Variational Inference

4 minute read

Published:

1.Latent variable models and EM algorithm

We want to model a high dimension random vector $\boldsymbol{x}$, which can often be described by only a few latent factors $\boldsymbol{z}$. LVM take a two-step generation scheme:

  1. Generate the latent variable \(\boldsymbol{z} \sim p_{\boldsymbol{\theta}}(\boldsymbol{z})\)
  2. Generate the observed data \(\boldsymbol{x} \sim p_{\theta}(\boldsymbol{x} \mid \boldsymbol{z})\)

The scheme defines the joint distribution

\[L(\theta,\boldsymbol{x},\boldsymbol{z}):=p_{\boldsymbol{\theta}}(\boldsymbol{x}, \boldsymbol{z})=p_{\boldsymbol{\theta}}(\boldsymbol{z}) p_{\boldsymbol{\theta}}(\boldsymbol{x} \mid \boldsymbol{z})\]
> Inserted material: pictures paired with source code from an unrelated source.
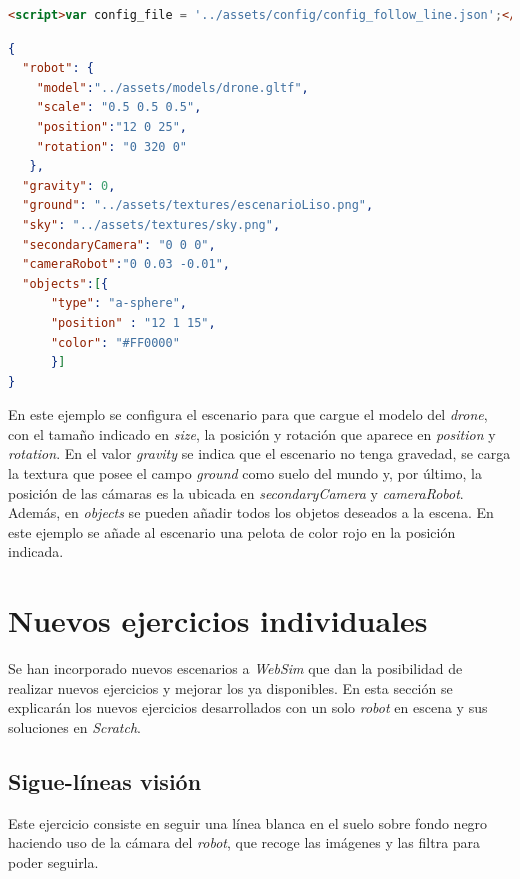 \begin{lstlisting}[language=html,caption=variable en \textit{HTML} para indicar la ruta del fichero de configuración,label={list:variable}]
    <script>var config_file = '../assets/config/config_follow_line.json';</script>
\end{lstlisting}

\begin{lstlisting}[language=json]
  {
  "robot": {
    "model":"../assets/models/drone.gltf",
    "scale": "0.5 0.5 0.5",
    "position":"12 0 25",
    "rotation": "0 320 0"
   },
  "gravity": 0,
  "ground": "../assets/textures/escenarioLiso.png",
  "sky": "../assets/textures/sky.png",
  "secondaryCamera": "0 0 0",
  "cameraRobot":"0 0.03 -0.01",
  "objects":[{
      "type": "a-sphere",
      "position" : "12 1 15",
      "color": "#FF0000"
      }]
}
\end{lstlisting}

En este ejemplo se configura el escenario para que cargue el modelo del \textit{drone}, con el tamaño indicado en \textit{size}, la posición y rotación que aparece en \textit{position} y \textit{rotation}. En el valor \textit{gravity} se indica que el escenario no tenga gravedad, se carga la textura que posee el campo \textit{ground} como suelo del mundo y, por último, la posición de las cámaras es la ubicada en \textit{secondaryCamera} y \textit{cameraRobot}. Además, en \textit{objects} se pueden añadir todos los objetos deseados a la escena. En este ejemplo se añade al escenario una pelota de color rojo en la posición indicada.


\section{Nuevos ejercicios individuales}
\label{sec:escenarios}

Se han incorporado nuevos escenarios a \textit{WebSim} que dan la posibilidad de realizar nuevos ejercicios y mejorar los ya disponibles. En esta sección se explicarán los nuevos ejercicios desarrollados con un solo \textit{robot} en escena y sus soluciones en \textit{Scratch}.

\subsection{Sigue-líneas visión}
    Este ejercicio consiste en seguir una línea blanca en el suelo sobre fondo negro haciendo uso de la cámara del \textit{robot}, que recoge las imágenes y las filtra para poder seguirla.
    
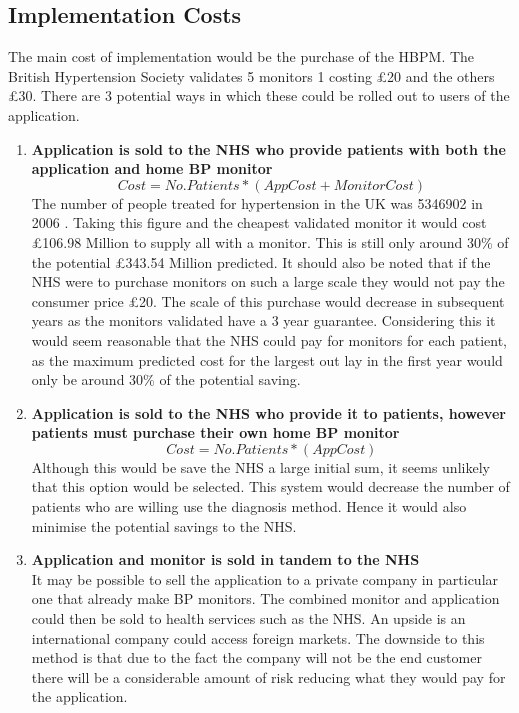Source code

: \documentclass[11pt]{article}
\begin{document}
\subsection{Implementation Costs}

The main cost of implementation would be the purchase of the HBPM. The British Hypertension Society validates 5 monitors 1 costing \pounds 20 and the others \pounds 30. There are 3 potential ways in which these could be rolled out to users of the application.
\begin{enumerate}
\item \textbf{Application is sold to the NHS who provide patients with both the application and home BP monitor}
\\ 
\begin{equation}
Cost=No.Patients * ( AppCost + MonitorCost)
\end{equation}
The number of people treated for hypertension in the UK was 5346902 in 2006 \cite{costdrug}. Taking this figure and the cheapest validated monitor it would cost \pounds 106.98 Million to supply all with a monitor. This is still only around 30\% of the potential \pounds 343.54 Million predicted. It should also be noted that if the NHS were to purchase monitors on such a large scale they would not pay the consumer price \pounds 20. The scale of this purchase would decrease in subsequent years as the monitors validated have a 3 year guarantee. Considering this it would seem reasonable that the NHS could pay for monitors for each patient, as the maximum predicted cost for the largest out lay in the first year would only be around 30\% of the potential saving. 
\item \textbf{Application is sold to the NHS who provide it to patients, however patients must purchase their own home BP monitor}
\begin{equation}
Cost=No.Patients * ( AppCost)
\end{equation}
Although this would be save the NHS a large initial sum, it seems unlikely that this option would be selected. This system would decrease the number of patients who are willing use the diagnosis method. Hence it would also minimise the potential savings to the NHS.
\item \textbf{Application and monitor is sold in tandem to the NHS}
\\
It may be possible to sell the application to a private company in particular one that already make BP monitors. The combined monitor and application could then be sold to health services such as the NHS. An upside is an international company could access foreign markets. The downside to this method is that due to the fact the company will not be the end customer there will be a considerable amount of risk reducing what they would pay for the application.
\end{enumerate}
\end{document}
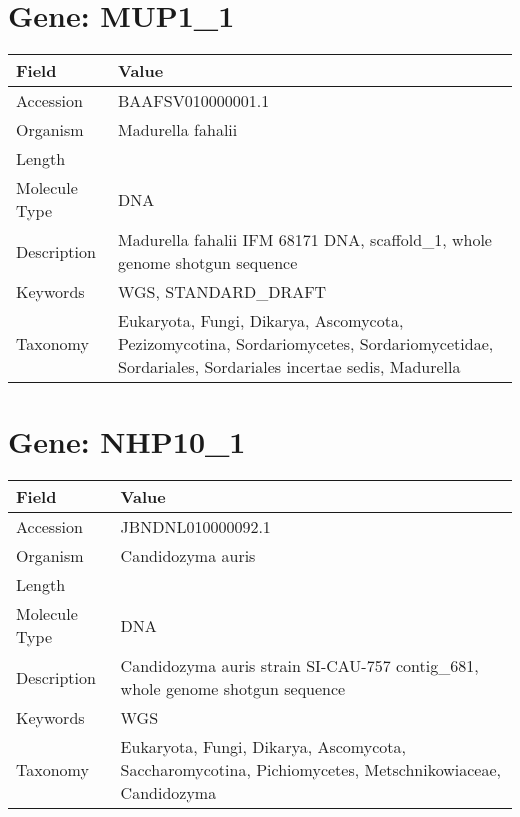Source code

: \documentclass[10pt]{article}
\begin{document}
\section{Gene: MUP1\_1}
{\footnotesize
\begin{longtable}{>{\raggedright\arraybackslash}p{4.5cm} >{\raggedright\arraybackslash}p{11.5cm}}
\textbf{Field} & \textbf{Value} \\
\hline
Accession & BAAFSV010000001.1 \\
Organism & Madurella fahalii \\
Length & 10295420 \\
Molecule Type & DNA \\
Description & Madurella fahalii IFM 68171 DNA, scaffold\_1, whole genome shotgun sequence \\
Keywords & WGS, STANDARD\_DRAFT \\
Taxonomy & Eukaryota, Fungi, Dikarya, Ascomycota, Pezizomycotina, Sordariomycetes, Sordariomycetidae, Sordariales, Sordariales incertae sedis, Madurella \\
\end{longtable}
}

\vspace{1em}
\section{Gene: NHP10\_1}
{\footnotesize
\begin{longtable}{>{\raggedright\arraybackslash}p{4.5cm} >{\raggedright\arraybackslash}p{11.5cm}}
\textbf{Field} & \textbf{Value} \\
\hline
Accession & JBNDNL010000092.1 \\
Organism & Candidozyma auris \\
Length & 503786 \\
Molecule Type & DNA \\
Description & Candidozyma auris strain SI-CAU-757 contig\_681, whole genome shotgun sequence \\
Keywords & WGS \\
Taxonomy & Eukaryota, Fungi, Dikarya, Ascomycota, Saccharomycotina, Pichiomycetes, Metschnikowiaceae, Candidozyma \\
\end{longtable}
}

\vspace{1em}
\end{document}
and the marginal likelihood \(L(\theta,\boldsymbol{x}):=p_{\boldsymbol{\theta}}(\boldsymbol{x})=\mathbb{E}_{\boldsymbol{z}\sim p_\theta(\boldsymbol{z})}[p_\theta(\boldsymbol{x}\mid\boldsymbol{z})]\)

To find the MLE of the marginal likelihood, a classic method is the EM algorithm, which iteratively update the expectation of marginal likelihood \(Q(\theta\mid\theta^{(t)})=\mathbb{E}_{\boldsymbol{z}\mid \boldsymbol{x},\theta^{(t)}}\log L(\theta,\boldsymbol{x},\boldsymbol{z})\) and the MLE \(\theta^{(t+1)}=\operatorname{arg}\max\limits_{\theta}Q(\theta\mid\theta^{(t)})\).

Proof of convergence:

Define

\[H(\theta\mid\theta^{(t)}):=-\int p_{\theta^{(t)}}(\boldsymbol{z}\mid\boldsymbol{x})\log p_\theta(\boldsymbol{z}\mid\boldsymbol{x}) d\boldsymbol{z}\] \[\begin{aligned} \log p_\theta(\boldsymbol{x})&=\mathbb{E}_{\boldsymbol{z}\mid \boldsymbol{x},\theta^{(t)}}[\log p_\theta(\boldsymbol{x})]\\ &=\mathbb{E}_{\boldsymbol{z}\mid \boldsymbol{x},\theta^{(t)}}[\log p_\theta(\boldsymbol{x},\boldsymbol{z})-\log p_\theta(\boldsymbol{z}\mid \boldsymbol{x})]\\ &=Q(\theta\mid\theta^{(t)}) + H(\theta\mid\theta^{(t)}) \end{aligned}\]

Since

\[H(\theta\mid\theta^{(t)}) - H(\theta^{(t)}\mid\theta^{(t)})=\int \log \frac{p_{\theta^{(t)}}(\boldsymbol{z}\mid \boldsymbol{x})}{p_{\theta}({\boldsymbol{z}}\mid \boldsymbol{x})}p_{\theta^{(t)}}({\boldsymbol{z}}\mid \boldsymbol{x})dz=D_{KL}(p_{\theta^{(t)}}\vert\vert p_\theta)\geq 0,\]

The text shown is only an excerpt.